(Dataset records):
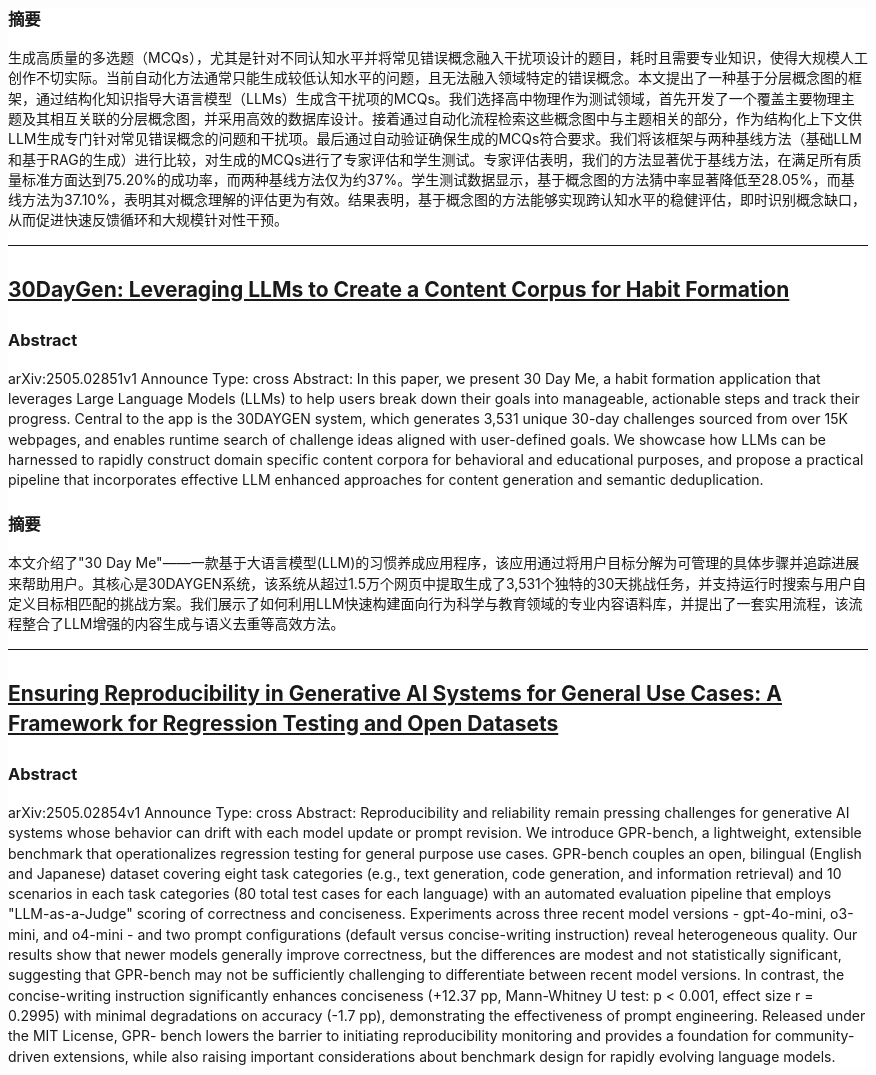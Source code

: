 ### 摘要
生成高质量的多选题（MCQs），尤其是针对不同认知水平并将常见错误概念融入干扰项设计的题目，耗时且需要专业知识，使得大规模人工创作不切实际。当前自动化方法通常只能生成较低认知水平的问题，且无法融入领域特定的错误概念。本文提出了一种基于分层概念图的框架，通过结构化知识指导大语言模型（LLMs）生成含干扰项的MCQs。我们选择高中物理作为测试领域，首先开发了一个覆盖主要物理主题及其相互关联的分层概念图，并采用高效的数据库设计。接着通过自动化流程检索这些概念图中与主题相关的部分，作为结构化上下文供LLM生成专门针对常见错误概念的问题和干扰项。最后通过自动验证确保生成的MCQs符合要求。我们将该框架与两种基线方法（基础LLM和基于RAG的生成）进行比较，对生成的MCQs进行了专家评估和学生测试。专家评估表明，我们的方法显著优于基线方法，在满足所有质量标准方面达到75.20%的成功率，而两种基线方法仅为约37%。学生测试数据显示，基于概念图的方法猜中率显著降低至28.05%，而基线方法为37.10%，表明其对概念理解的评估更为有效。结果表明，基于概念图的方法能够实现跨认知水平的稳健评估，即时识别概念缺口，从而促进快速反馈循环和大规模针对性干预。

---

## [30DayGen: Leveraging LLMs to Create a Content Corpus for Habit Formation](https://arxiv.org/abs/2505.02851)

### Abstract
arXiv:2505.02851v1 Announce Type: cross 
Abstract: In this paper, we present 30 Day Me, a habit formation application that leverages Large Language Models (LLMs) to help users break down their goals into manageable, actionable steps and track their progress. Central to the app is the 30DAYGEN system, which generates 3,531 unique 30-day challenges sourced from over 15K webpages, and enables runtime search of challenge ideas aligned with user-defined goals. We showcase how LLMs can be harnessed to rapidly construct domain specific content corpora for behavioral and educational purposes, and propose a practical pipeline that incorporates effective LLM enhanced approaches for content generation and semantic deduplication.

### 摘要
本文介绍了"30 Day Me"——一款基于大语言模型(LLM)的习惯养成应用程序，该应用通过将用户目标分解为可管理的具体步骤并追踪进展来帮助用户。其核心是30DAYGEN系统，该系统从超过1.5万个网页中提取生成了3,531个独特的30天挑战任务，并支持运行时搜索与用户自定义目标相匹配的挑战方案。我们展示了如何利用LLM快速构建面向行为科学与教育领域的专业内容语料库，并提出了一套实用流程，该流程整合了LLM增强的内容生成与语义去重等高效方法。

---

## [Ensuring Reproducibility in Generative AI Systems for General Use Cases: A Framework for Regression Testing and Open Datasets](https://arxiv.org/abs/2505.02854)

### Abstract
arXiv:2505.02854v1 Announce Type: cross 
Abstract: Reproducibility and reliability remain pressing challenges for generative AI systems whose behavior can drift with each model update or prompt revision. We introduce GPR-bench, a lightweight, extensible benchmark that operationalizes regression testing for general purpose use cases. GPR-bench couples an open, bilingual (English and Japanese) dataset covering eight task categories (e.g., text generation, code generation, and information retrieval) and 10 scenarios in each task categories (80 total test cases for each language) with an automated evaluation pipeline that employs "LLM-as-a-Judge" scoring of correctness and conciseness. Experiments across three recent model versions - gpt-4o-mini, o3-mini, and o4-mini - and two prompt configurations (default versus concise-writing instruction) reveal heterogeneous quality. Our results show that newer models generally improve correctness, but the differences are modest and not statistically significant, suggesting that GPR-bench may not be sufficiently challenging to differentiate between recent model versions. In contrast, the concise-writing instruction significantly enhances conciseness (+12.37 pp, Mann-Whitney U test: p &lt; 0.001, effect size r = 0.2995) with minimal degradations on accuracy (-1.7 pp), demonstrating the effectiveness of prompt engineering. Released under the MIT License, GPR- bench lowers the barrier to initiating reproducibility monitoring and provides a foundation for community-driven extensions, while also raising important considerations about benchmark design for rapidly evolving language models.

(Try it): Please filter the entries above down to the lines holding "Announce" and copy them.

(Answer to this problem):
arXiv:2505.02851v1 Announce Type: cross 
arXiv:2505.02854v1 Announce Type: cross 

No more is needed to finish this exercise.